Treatment depends on how severe the blockage is and where it is located. For a partial blockage — meaning some gas or fluid can still pass — doctors often try conservative management first. This means you stay in the hospital and get nothing by mouth. Fluids and electrolytes are given through an IV. A tube called a nasogastric tube may be placed through your nose into your stomach to suction out fluid and air. This relieves pressure and often allows the blockage to resolve on its own.
For a complete blockage or one that does not improve, surgery is usually needed. The surgeon makes an incision in your abdomen and removes the blockage. If scar tissue is the cause they cut the adhesions. If a section of intestine is damaged they remove that part and reconnect the healthy ends. In some cases a colostomy bag is needed temporarily while the intestine heals.
Some people are not good candidates for surgery. For them doctors may place a stent. A stent is a mesh tube inserted through a scope into the blocked area. It holds the intestine open so contents can pass. Stents are most often used for blockages caused by advanced cancer. This approach is not a cure but it can improve quality of life.
Common Misconceptions About Bowel Blockages
One widespread myth is that drinking lots of water or taking laxatives will fix a bowel blockage. Neither works and both can make things worse. Water cannot push past a physical obstruction. Laxatives cause the intestine to contract harder. If there is a blockage, that extra force can tear the intestinal wall.
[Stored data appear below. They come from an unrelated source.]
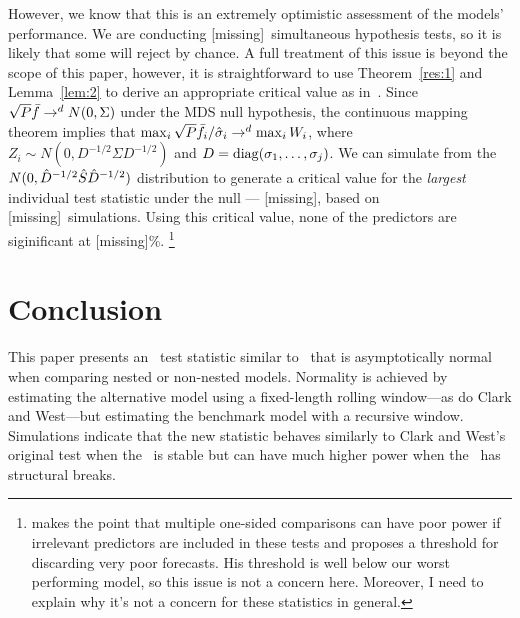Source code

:\documentclass[12pt,fleqn]{article}
\providecommand\bootsize{[missing]}
\providecommand\empiricalcriticalvalue{[missing]}
\providecommand\nmod{[missing]}
\providecommand\empiricaldraws{[missing]}
\begin{document}
However, we know that this is an extremely optimistic assessment of
the models' performance. We are conducting \nmod\ simultaneous
hypothesis tests, so it is likely that some will reject by chance. A
full treatment of this issue is beyond the scope of this paper,
however, it is straightforward to use Theorem~\ref{res:1} and
Lemma~\ref{lem:2} to derive an appropriate critical value as
in~\citet{Whi:00}. Since $\sqrt{P} \bar{f} \to^d N(0, \Sigma)$ under
the MDS null hypothesis, the continuous mapping theorem implies that
$\max_i \sqrt{P} \bar{f}_i/\hat\sigma_i \to^d \max_i W_i$, where $Z_i
\sim N(0, D^{-1/2} \Sigma D^{-1/2})$ and $D = \operatorname{diag}(\sigma_1, \dots,
\sigma_j)$. We can simulate from the $N(0, \hat D^{-1/2} \hat{S}
\hat D^{-1/2})$ distribution to generate a critical value for the
\emph{largest} individual test statistic under the null ---
\empiricalcriticalvalue, based on \empiricaldraws\ simulations. Using
this critical value, none of the predictors are siginificant at
\bootsize\%.%
\footnote{\citet{Han:05} makes the point that multiple one-sided
  comparisons can have poor power if irrelevant predictors are
  included in these tests and proposes a threshold for discarding very
  poor forecasts. His threshold is well below our worst performing
  model, so this issue is not a concern here. Moreover, I need to
  explain why it's not a concern for these statistics in general.} %

\section{Conclusion}\label{sec:4}
This paper presents an \oos\ test statistic similar to \poscw\ that is
asymptotically normal when comparing nested or non-nested models.
Normality is achieved by estimating the alternative model using a
fixed-length rolling window---as do Clark and West---but estimating
the benchmark model with a recursive window.  Simulations indicate
that the new statistic behaves similarly to Clark and West's original
test when the \dgp\ is stable but can have much higher power when the
\dgp\ has structural breaks.


\end{document}
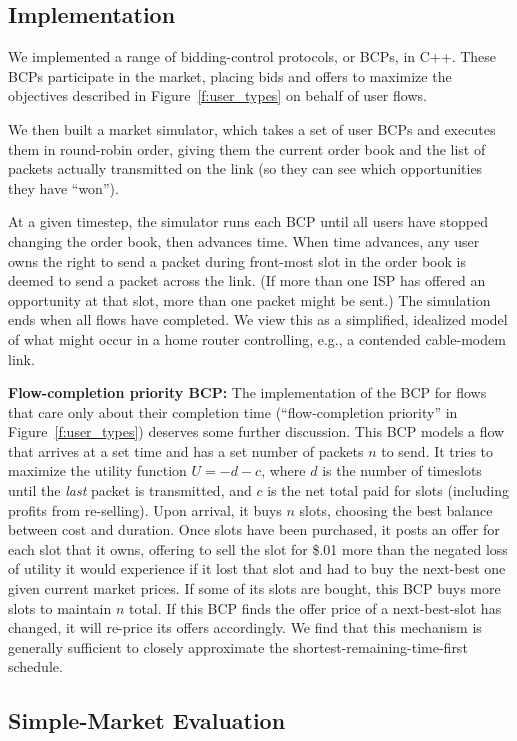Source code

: \subsection{Implementation}
We implemented a range of bidding-control protocols, or BCPs, in
C++. These BCPs participate in the market, placing bids and offers to
maximize the objectives described in Figure~\ref{f:user_types} on
behalf of user flows.

We then built a market simulator, which takes a set of user BCPs
and executes them in round-robin order, giving them the current order
book and the list of packets actually transmitted on the link (so they
can see which opportunities they have ``won'').

At a given timestep, the simulator runs each BCP until all users have
stopped changing the order book, then advances time. When time
advances, any user owns the right to send a packet during front-most
slot in the order book is deemed to send a packet across the link. (If more than one
ISP has offered an opportunity at that slot, more than one packet
might be sent.) The simulation ends when all flows have
completed. We view this as a simplified, idealized model of what might
occur in a home router controlling, e.g., a contended cable-modem link.

\textbf{Flow-completion priority BCP:} The implementation of the
BCP for flows that care only about their completion time
(``flow-completion priority'' in Figure~\ref{f:user_types}) deserves
some further discussion. This BCP models a flow that arrives at a set
time and has a set number of packets $n$ to send. It tries to maximize
the utility function $U = -d - c$, where $d$ is the number of
timeslots until the \emph{last} packet is transmitted, and $c$ is the
net total paid for slots (including profits from re-selling).  Upon arrival, it buys $n$
slots, choosing the best balance between cost and duration. Once slots have been
purchased, it posts an offer for each slot that it owns, offering
to sell the slot for \$.01
more than the negated loss of utility it would experience if it lost
that slot and had to buy the next-best one given current market prices.
If some of its slots are bought, this BCP buys more slots to maintain $n$ total.
If this BCP finds the offer price of a next-best-slot has changed, it will re-price its offers accordingly.
We find that this mechanism is generally sufficient to closely approximate the shortest-remaining-time-first schedule.

\subsection{Simple-Market Evaluation}
\label{ss:eval}

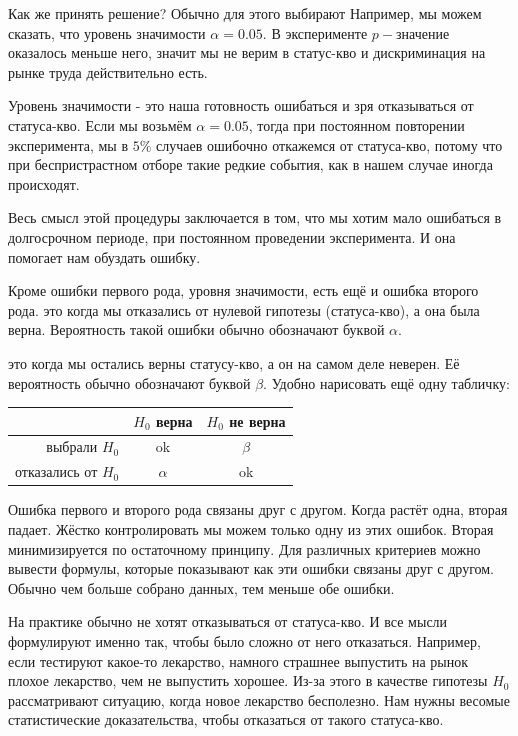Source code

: \documentclass[12pt, a4paper, oneside]{article}
\begin{document}
Как же принять решение? Обычно для этого выбирают  Например, мы можем сказать, что уровень значимости $\alpha = 0.05.$ В эксперименте $p-$значение оказалось меньше него, значит мы не верим в статус-кво и дискриминация на рынке труда действительно есть. 

Уровень значимости - это наша готовность ошибаться и зря отказываться от статуса-кво. Если мы возьмём $\alpha = 0.05$, тогда при постоянном повторении эксперимента, мы в $5\%$ случаев ошибочно откажемся от статуса-кво, потому что при беспристрастном отборе такие редкие события, как в нашем случае иногда происходят. 

Весь смысл этой процедуры заключается в том, что мы хотим мало ошибаться в долгосрочном периоде, при постоянном проведении эксперимента. И она помогает нам обуздать ошибку. 

Кроме ошибки первого рода, уровня значимости, есть ещё и ошибка второго рода.  это когда мы отказались от нулевой гипотезы (статуса-кво), а она была верна. Вероятность такой ошибки обычно обозначают буквой $\alpha$.

 это когда мы остались верны статусу-кво, а он на самом деле неверен. Её вероятность обычно обозначают буквой $\beta$. Удобно нарисовать ещё одну табличку: 

\begin{center}
	\begin{tabular}{|r|c|c|}
	\hline
	                    & $H_0$ верна & $H_0$ не верна \\  \hline 
	выбрали $H_0$       &  ok &    $\beta$ \\      \hline 
	отказались от $H_0$ &   $\alpha$ &  ok \\      \hline 
	\end{tabular}
\end{center}

Ошибка первого и второго рода связаны друг с другом. Когда растёт одна, вторая падает. Жёстко контролировать мы можем только одну из этих ошибок. Вторая минимизируется по остаточному принципу. Для различных критериев можно вывести формулы, которые показывают как эти ошибки связаны друг с другом. Обычно чем больше собрано данных, тем меньше обе ошибки.

На практике обычно не хотят отказываться от статуса-кво. И все мысли формулируют именно так, чтобы было сложно от него отказаться. Например, если тестируют какое-то лекарство, намного страшнее выпустить на рынок плохое лекарство, чем не выпустить хорошее. Из-за этого в качестве гипотезы $H_0$ рассматривают ситуацию, когда новое лекарство бесполезно. Нам нужны весомые статистические доказательства, чтобы отказаться от такого статуса-кво. 
\end{document}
Another false belief is that if you are still passing small amounts of stool you cannot have a blockage. This is not true. A partial blockage allows some stool to pass. But the blockage is still there and can become complete at any time. If you have pain, swelling, and only tiny amounts of stool or diarrhea, you need to be checked.
Some people think bowel blockages only happen in older adults. While age is a risk factor, blockages occur at any age. People who have had abdominal surgery, have Crohn’s disease, or have a family history of colon cancer are at higher risk regardless of age.
Frequently Asked Questions
Can you still poop with a bowel blockage?
With a partial blockage you may pass small amounts of stool or watery diarrhea. With a complete blockage you will not be able to pass stool or gas at all.
How long can you go without treatment for a bowel blockage?
A bowel blockage is a medical emergency. Without treatment the intestine can lose blood flow within six to twelve hours and tissue death can follow quickly after.
Will drinking water help a bowel blockage?
No. Drinking water will not push past a physical blockage. It can actually increase pressure behind the blockage and make vomiting and pain worse.
Can a bowel blockage go away on its own?
Some partial blockages resolve with hospital care like IV fluids and bowel rest. But a complete blockage will not go away without medical or surgical treatment.